── Data for review ──

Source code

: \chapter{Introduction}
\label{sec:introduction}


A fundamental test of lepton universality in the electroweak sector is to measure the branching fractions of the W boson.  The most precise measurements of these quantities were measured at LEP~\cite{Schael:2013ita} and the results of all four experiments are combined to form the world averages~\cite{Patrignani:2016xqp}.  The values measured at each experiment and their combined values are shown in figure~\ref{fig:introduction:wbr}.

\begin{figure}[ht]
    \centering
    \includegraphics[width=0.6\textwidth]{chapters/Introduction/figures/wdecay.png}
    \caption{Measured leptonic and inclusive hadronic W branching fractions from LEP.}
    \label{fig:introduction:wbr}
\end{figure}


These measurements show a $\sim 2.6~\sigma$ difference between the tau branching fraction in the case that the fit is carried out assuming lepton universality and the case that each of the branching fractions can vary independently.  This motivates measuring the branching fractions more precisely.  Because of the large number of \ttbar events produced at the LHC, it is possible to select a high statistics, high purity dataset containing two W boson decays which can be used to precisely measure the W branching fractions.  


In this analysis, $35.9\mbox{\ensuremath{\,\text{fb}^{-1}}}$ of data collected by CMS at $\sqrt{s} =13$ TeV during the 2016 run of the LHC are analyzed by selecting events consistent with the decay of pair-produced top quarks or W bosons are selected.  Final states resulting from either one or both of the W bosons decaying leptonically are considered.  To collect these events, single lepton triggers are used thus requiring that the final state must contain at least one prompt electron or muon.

───

*Task instructions*. Copy the data once more. Leave nothing out.

*Exercise output*.
Source code

: \chapter{Introduction}
\label{sec:introduction}


A fundamental test of lepton universality in the electroweak sector is to measure the branching fractions of the W boson.  The most precise measurements of these quantities were measured at LEP~\cite{Schael:2013ita} and the results of all four experiments are combined to form the world averages~\cite{Patrignani:2016xqp}.  The values measured at each experiment and their combined values are shown in figure~\ref{fig:introduction:wbr}.

\begin{figure}[ht]
    \centering
    \includegraphics[width=0.6\textwidth]{chapters/Introduction/figures/wdecay.png}
    \caption{Measured leptonic and inclusive hadronic W branching fractions from LEP.}
    \label{fig:introduction:wbr}
\end{figure}


These measurements show a $\sim 2.6~\sigma$ difference between the tau branching fraction in the case that the fit is carried out assuming lepton universality and the case that each of the branching fractions can vary independently.  This motivates measuring the branching fractions more precisely.  Because of the large number of \ttbar events produced at the LHC, it is possible to select a high statistics, high purity dataset containing two W boson decays which can be used to precisely measure the W branching fractions.  


In this analysis, $35.9\mbox{\ensuremath{\,\text{fb}^{-1}}}$ of data collected by CMS at $\sqrt{s} =13$ TeV during the 2016 run of the LHC are analyzed by selecting events consistent with the decay of pair-produced top quarks or W bosons are selected.  Final states resulting from either one or both of the W bosons decaying leptonically are considered.  To collect these events, single lepton triggers are used thus requiring that the final state must contain at least one prompt electron or muon.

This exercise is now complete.